In Part V, Weiner argues that "the normative order of the clan" still plays a role in modern liberal societies—in fact, clan affiliations can provide a basis for personal identity, and affirming clan ties (one example is a Scottish pub that is branded by a family's traditional crest and symbols). This use of clans actually reinforces liberal society rather than threatening it. (Compare with Ronfeldt's argument that the Tribe persists as the organizational form for culture.)

Yet clans still represent a "postmodern threat" since they are considered the default position, the one to which people will return if the state erodes. 

So there's the summary. Now here's the critique.

The Rule of the Clan is an interesting, well-written book that examines the legal substrate and cultural assumptions makes liberal society work. Its examples are clear, its discussion is lucid, and in consequence I learned a lot about how legal frameworks make societies possible.

Yet, as implied above, the book has two issues. These issues may be simply artifacts of the popularization that this work has undergone, or they may represent deeper disagreements.

The first is that clans and liberal society are placed in opposition. Weiner portrays societies as moving from clan-based law to state-based law, with the constant threat of decay back to clan-based law if the state is not adequately maintained. Yet clan and state are not the only two games in town: there are at least a couple of other forms of organization (market, network), and states themselves have undergone significant changes as well. In narrowing the account to state and clan, Weiner creates a binary: evolve to the future or devolve to the past. That account loses a great deal of subtlety.
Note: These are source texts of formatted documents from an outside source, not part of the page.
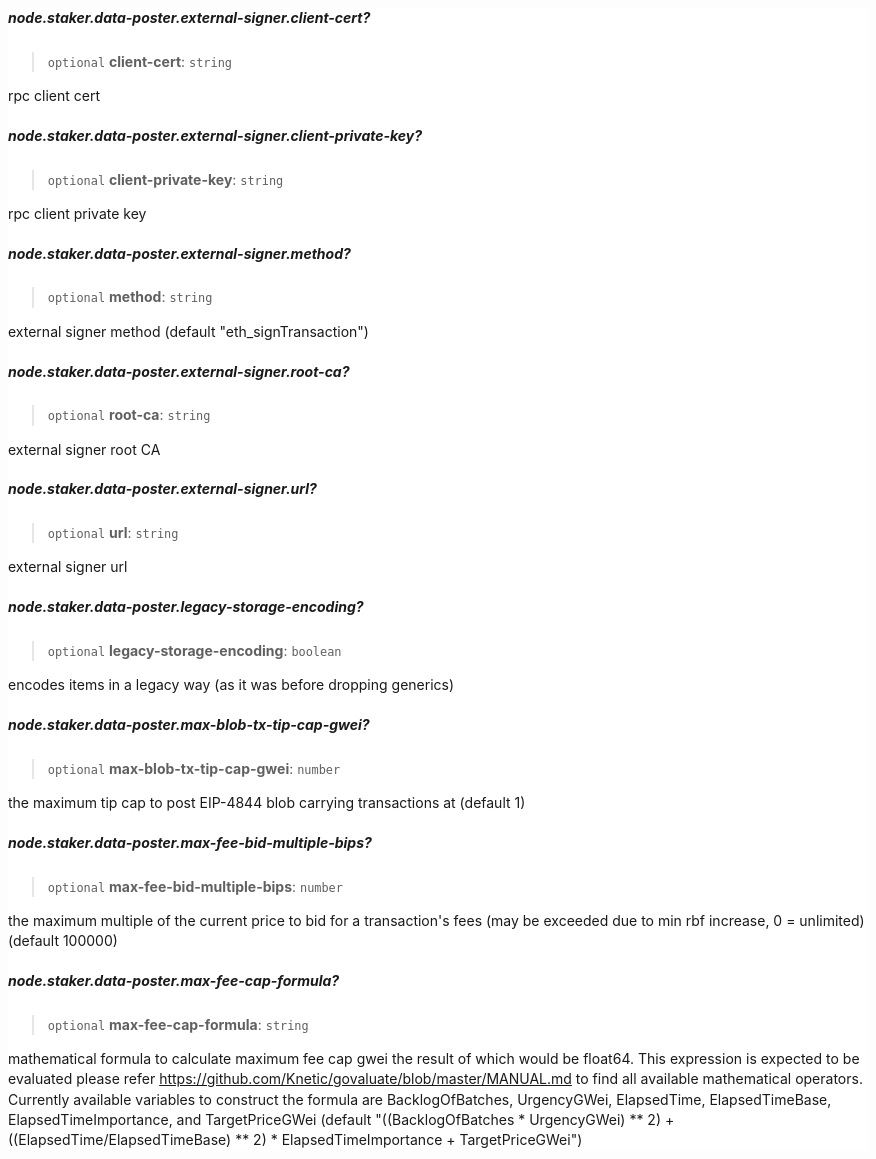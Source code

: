 ##### node.staker.data-poster.external-signer.client-cert?

> `optional` **client-cert**: `string`

rpc client cert

##### node.staker.data-poster.external-signer.client-private-key?

> `optional` **client-private-key**: `string`

rpc client private key

##### node.staker.data-poster.external-signer.method?

> `optional` **method**: `string`

external signer method (default "eth_signTransaction")

##### node.staker.data-poster.external-signer.root-ca?

> `optional` **root-ca**: `string`

external signer root CA

##### node.staker.data-poster.external-signer.url?

> `optional` **url**: `string`

external signer url

##### node.staker.data-poster.legacy-storage-encoding?

> `optional` **legacy-storage-encoding**: `boolean`

encodes items in a legacy way (as it was before dropping generics)

##### node.staker.data-poster.max-blob-tx-tip-cap-gwei?

> `optional` **max-blob-tx-tip-cap-gwei**: `number`

the maximum tip cap to post EIP-4844 blob carrying transactions at (default 1)

##### node.staker.data-poster.max-fee-bid-multiple-bips?

> `optional` **max-fee-bid-multiple-bips**: `number`

the maximum multiple of the current price to bid for a transaction's fees (may be exceeded due to min rbf increase, 0 = unlimited) (default 100000)

##### node.staker.data-poster.max-fee-cap-formula?

> `optional` **max-fee-cap-formula**: `string`

mathematical formula to calculate maximum fee cap gwei the result of which would be float64. This expression is expected to be evaluated please refer https://github.com/Knetic/govaluate/blob/master/MANUAL.md to find all available mathematical operators. Currently available variables to construct the formula are BacklogOfBatches, UrgencyGWei, ElapsedTime, ElapsedTimeBase, ElapsedTimeImportance, and TargetPriceGWei (default "((BacklogOfBatches * UrgencyGWei) ** 2) + ((ElapsedTime/ElapsedTimeBase) ** 2) * ElapsedTimeImportance + TargetPriceGWei")
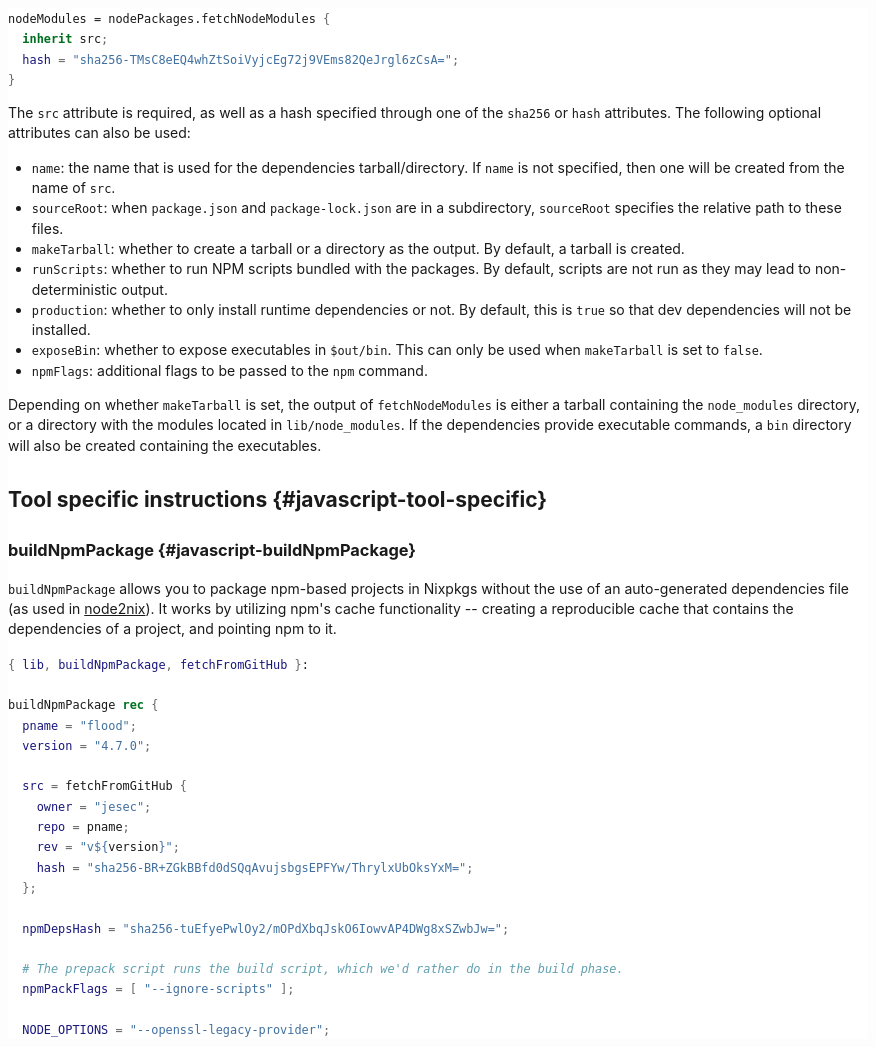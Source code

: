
 ```nix
nodeModules = nodePackages.fetchNodeModules {
  inherit src;
  hash = "sha256-TMsC8eEQ4whZtSoiVyjcEg72j9VEms82QeJrgl6zCsA=";
}
```

The `src` attribute is required, as well as a hash specified through
one of the `sha256` or `hash` attributes. The following optional
attributes can also be used:

* `name`: the name that is used for the dependencies tarball/directory.
  If `name` is not specified, then one will be created from the name of
  `src`.
* `sourceRoot`: when `package.json` and `package-lock.json` are in a
  subdirectory, `sourceRoot` specifies the relative path to these
  files.
* `makeTarball`: whether to create a tarball or a directory as the
  output. By default, a tarball is created.
* `runScripts`: whether to run NPM scripts bundled with the packages.
  By default, scripts are not run as they may lead to non-deterministic
  output.
* `production`: whether to only install runtime dependencies or not.
  By default, this is `true` so that dev dependencies will not be
  installed.
* `exposeBin`: whether to expose executables in `$out/bin`. This can
  only be used when `makeTarball` is set to `false`.
* `npmFlags`: additional flags to be passed to the `npm` command.

Depending on whether `makeTarball` is set, the output of `fetchNodeModules`
is either a tarball containing the `node_modules` directory, or a directory
with the modules located in `lib/node_modules`. If the dependencies provide
executable commands, a `bin` directory will also be created containing the
executables.

## Tool specific instructions {#javascript-tool-specific}

### buildNpmPackage {#javascript-buildNpmPackage}

`buildNpmPackage` allows you to package npm-based projects in Nixpkgs without the use of an auto-generated dependencies file (as used in [node2nix](#javascript-node2nix)). It works by utilizing npm's cache functionality -- creating a reproducible cache that contains the dependencies of a project, and pointing npm to it.

```nix
{ lib, buildNpmPackage, fetchFromGitHub }:

buildNpmPackage rec {
  pname = "flood";
  version = "4.7.0";

  src = fetchFromGitHub {
    owner = "jesec";
    repo = pname;
    rev = "v${version}";
    hash = "sha256-BR+ZGkBBfd0dSQqAvujsbgsEPFYw/ThrylxUbOksYxM=";
  };

  npmDepsHash = "sha256-tuEfyePwlOy2/mOPdXbqJskO6IowvAP4DWg8xSZwbJw=";

  # The prepack script runs the build script, which we'd rather do in the build phase.
  npmPackFlags = [ "--ignore-scripts" ];

  NODE_OPTIONS = "--openssl-legacy-provider";

```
And that brings us to the second issue. Weiner, following Maine, describes the shift from clan to state as social evolution and warns that if we don't maintain the state, it will decay or devolve. As noted above in Kupfer's book, anthropologists have generally repudiated this Lamarckian view of social evolution, arguing that the evolutionary metaphor is not adequate for understanding social change. To put it another way, rather than understanding society as evolving (going forward to the state) or devolving (going backward to clans), contemporary anthropologists see it as always going forward (adapting to changing circumstances). That is, the contemporary anthropologist's account looks less like Lamarckian evolution and arguably more like Darwinian evolution—although anthropologists now tend to avoid evolutionary metaphors altogether.

That being said, I'm glad I read this book. It gave me a broader understanding of how clans have worked, focusing on the laws that underpin societies, and helped me to think through aspects of organization. Even though I have reservations about some of his themes, Weiner really seems to know his stuff and he writes so lucidly that even a tyro like me can follow along. If you're interested in societies and law, pick up this book and take a look.

4 comments:

David J. Neff said...

Clay,
A quick question. Why did the book focus on law/legal as much as it did versus other factors in the formation of societies? Such as commerce, family structures, communications, etc.

Clay Spinuzzi said...

Hey, David. I'm guessing it's because that's the author's area of expertise! :)

David Ronfeldt said...

useful review, clay, of a pertinent book i’d like to read but probably won’t be able to. i’ve wondered about its relevance to TIMN. from what i read above, and from a quick glance at amazon.com, i gather that its in line with two TIMN propositions: one is that if states and other forms of organization go bad in developed societies, people will resort back to relying primarily on tribal/clan forms. the other is that tribal/clan forms persist, indeed are necessary, in various positive and negative ways as societies develop (e.g., via nationalism, patronage networks, brand identities).

i’m currently reviewing steven johnson’s illuminating book “future perfect” about peer progressives and hope to post before long.

onward.

Clay Spinuzzi said...

Looking forward to seeing what you think of Johnson. I think I have that one on my shelf at UT (not sure), but am feverishly working my way through Weber and Durkheim at present.